Processing is the core fundamental thinking that defines the meaning of each item collected. Outcomes and next actions are determined for actionable items, and the non-actionable items are identified as trash, something potentially actionable in the future, or reference material. This decision process transforms unclear stuff into defined work.

KEY PROCESSING QUESTIONS:

  1. What is it?
  2. Is it actionable?
  3. What’s the desired outcome? If it is multi-step, write it on your Projects/Outcomes list.
  4. What’s the next (physical/visible) action? Write it on the appropriate Next Actions list.

PROCESSING SUCCESS FACTORS:

  • Give yourself enough processing time.
    Most people need an hour to an hour and a half per day of total processing time to process new inputs.  You can estimate how much time you need by factoring 30 seconds to process each input. For example, if you get 60 emails a day, you’ll need 1/2 hour of total time to process your email inbox to zero. By total time, we don’t necessarily mean in one block of uninterrupted time. It can also mean total time throughout the day.
  • Processing is not doing, it’s deciding.
    The only “doing” time recommended during processing are those items that will take less than 2 minutes to complete.

ORGANIZE

WHAT TO ORGANIZE:

Organizing identifies the various placeholders or “buckets” where actions and support material are stored that you’ve processed. The four primary action lists are:

  • Projects
  • Next Actions (with optional subcategories by context such as Calls, Computer, Office, Home, Errands, Agendas (people and meetings) and Anywhere)
  • Waiting For
  • Calendar (for time-specific actions, day-specific actions, and day-specific information only)

Organizing also includes setting up your workspace, a reference system for non-actionable information, and incubation systems (Someday Maybe and Tickler Systems) for possible later actions.
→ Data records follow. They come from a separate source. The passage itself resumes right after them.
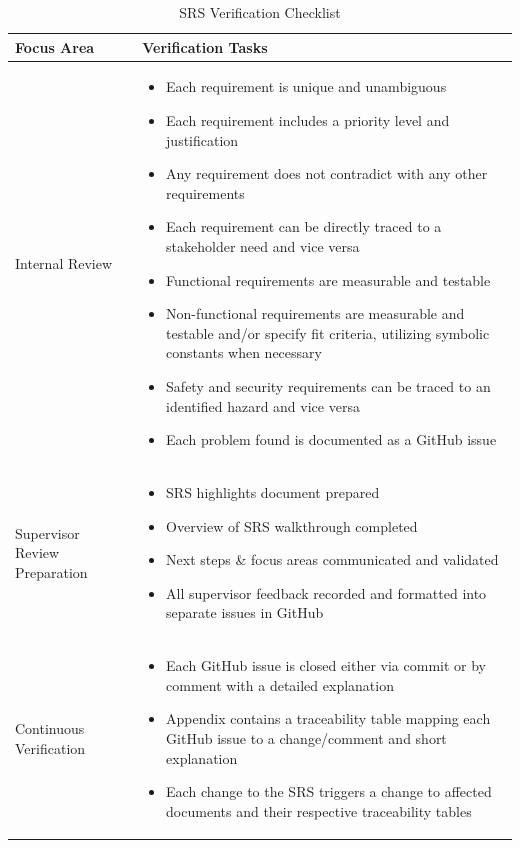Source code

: \documentclass[12pt, titlepage]{article}
\begin{document}
\begin{table}[H]
\centering
\caption{SRS Verification Checklist}
\label{tab:srs}
\renewcommand{\arraystretch}{1.3}
\setlength{\tabcolsep}{8pt}
\begin{tabular}{|p{}|p{}|}
\hline
\textbf{Focus Area} & \textbf{Verification Tasks} \\ \hline
Internal Review &
\begin{itemize}
  \item Each requirement is unique and unambiguous
  \item Each requirement includes a priority level and justification
  \item Any requirement does not contradict with any other requirements
  \item Each requirement can be directly traced to a stakeholder need and vice versa
  \item Functional requirements are measurable and testable
  \item Non-functional requirements are measurable and testable and/or specify fit criteria, utilizing symbolic constants when necessary
  \item Safety and security requirements can be traced to an identified hazard and vice versa
  \item Each problem found is documented as a GitHub issue
\end{itemize} \\ \hline
Supervisor Review Preparation &
\begin{itemize}
  \item SRS highlights document prepared
  \item Overview of SRS walkthrough completed
  \item Next steps \& focus areas communicated and validated
  \item All supervisor feedback recorded and formatted into separate issues in GitHub
\end{itemize} \\ \hline
Continuous Verification &
\begin{itemize}
  \item Each GitHub issue is closed either via commit or by comment with a detailed explanation
  \item Appendix contains a traceability table mapping each GitHub issue to a change/comment and short explanation
  \item Each change to the SRS triggers a change to affected documents and their respective traceability tables
\end{itemize} \\ \hline
\end{tabular}
\end{table}
\end{document}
SOME QUESTIONS TO ASK WHEN CHOOSING YOUR TOOLS:

  • Are there any tools already in place that you plan/need to still use? Like a corporate calendar?
  • Where is your email?  Not required, but certainly helps to have your email and lists near each other.
  • Who else needs to see your data?   Does it need to be on a shared server or would local be fine if you go digital?
  • What do you tend to be drawn to–paper or digital?
  • Is security a concern? Are you okay with your information being in the cloud?
  • How would you back it up, if needed?
  • What are you willing to carry around?
  • What tools are you already familiar with?
  • Would you trust putting almost anything into it?
  • Is it scalable?
  • Can you easily learn how to use it?
  • What are you willing to pay for it?
  • What does it need to sync to?

 ORGANIZING SUCCESS FACTORS:

  • A good rule of thumb when choosing tools (especially your Calendar, Waiting For and Next Action lists which will get the heaviest traffic) is “can I maintain this easily if I am sick in bed with the flu?” That will tell you whether you’ve overbuilt it or not.  Don’t build your system at the height of your creativity and complex thinking.  It’s too risky that you won’t be there all the time and won’t be able to easily work your system when you need to.
  • Settle on something as a list manager.   Let go of the idea that the perfect list manager is out there, if it’s holding you back from picking something that will be good enough at least to try. You can always change it later if you really need to.
  • If you’re still on a learning curve with GTD, you may not want to add to that learning curve by picking tools you’re not familiar with. Instead, start with something you already know, like a paper planner.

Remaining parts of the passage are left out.